M. Monod-Herzen : Ce n’est pas possible ! La personne qui travaille est payée pour ce qu’elle fait, tous les travaux n’ont pas la même valeur. Nous avons un système social qui est ce qu’il est, nos enfants en participeront. Il ne faut pas se faire d’illusion, il ne sera pas différent. Il faut l’accepter d’abord et accepter ce système en cherchant comment le faire évoluer. Si on veut mettre autre chose à sa place on retombe dans la question du pouvoir : j’ai de bonnes idées, donc je vous les impose.

Un participant : Que pouvons-nous faire au niveau du pouvoir ?

M. Monod-Herzen : Développer le sens de l’unité. L’humanité est un grand ensemble, sans distinction de couleur, de race, de sexe, qui ont tous les mêmes droits dans le cadre social. Le pouvoir n’est pas fait pour dominer les autres, mais pour donner une possibilité de coopérer avec les autres, afin d’obtenir un ensemble suffisamment ordonné, harmonisé. Le résultat du pouvoir c’est l’ordre. L’ensemble de l’humanité est un organisme vivant.

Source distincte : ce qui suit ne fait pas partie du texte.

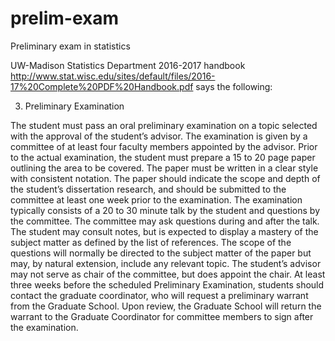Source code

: # prelim-exam
Preliminary exam in statistics

UW-Madison Statistics Department 2016-2017 handbook <http://www.stat.wisc.edu/sites/default/files/2016-17%20Complete%20PDF%20Handbook.pdf> says the following:

3. Preliminary Examination

The student must pass an oral preliminary examination on a topic selected with the approval of the student’s advisor. The examination is given by a committee of at least four faculty members
appointed by the advisor. Prior to the actual examination, the student must prepare a 15 to 20 page paper outlining the area to be covered. The paper must be written in a clear style with consistent
notation. The paper should indicate the scope and depth of the student’s dissertation research, and should be submitted to the committee at least one week prior to the examination.
The examination typically consists of a 20 to 30 minute talk by the student and questions by the committee. The committee may ask questions during and after the talk. The student may consult notes, but is expected to display a mastery of the subject matter as defined by the list of references.
The scope of the questions will normally be directed to the subject matter of the paper but may, by natural extension, include any relevant topic. The student’s advisor may not serve as chair of the committee, but does appoint the chair.
At least three weeks before the scheduled Preliminary Examination, students should contact the graduate coordinator, who will request a preliminary warrant from the Graduate School. Upon review, the Graduate School will return the warrant to the Graduate Coordinator for committee members to sign after the examination.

Un participant : Pour que la société évolue, ne faudrait-il pas retrouver les vraies valeurs avec un certain sens du devenir ? La vie, c’est à chaque instant qu’il faut la prendre et non en fonction de prévisions qui sont toujours fausses.

M. Monod-Herzen : Chacun doit prendre conscience de cela : Il ne s’agit pas d’obliger les gens à faire une chose ou l’autre, mais d’abord de les informer honnêtement. C’est cela le rôle de l’éducation et non de dire : moi, je suis supérieur à tous les autres ; mais au contraire : je suis une partie d’un ensemble. Notre vie dépend des autres comme eux dépendent de nous. Il y a une évolution à faire, mais avant tout il faut assurer la vie en fonction de l’intérêt de l’ensemble. Le respect du groupe est nécessaire pour prendre conscience de l’unité humaine.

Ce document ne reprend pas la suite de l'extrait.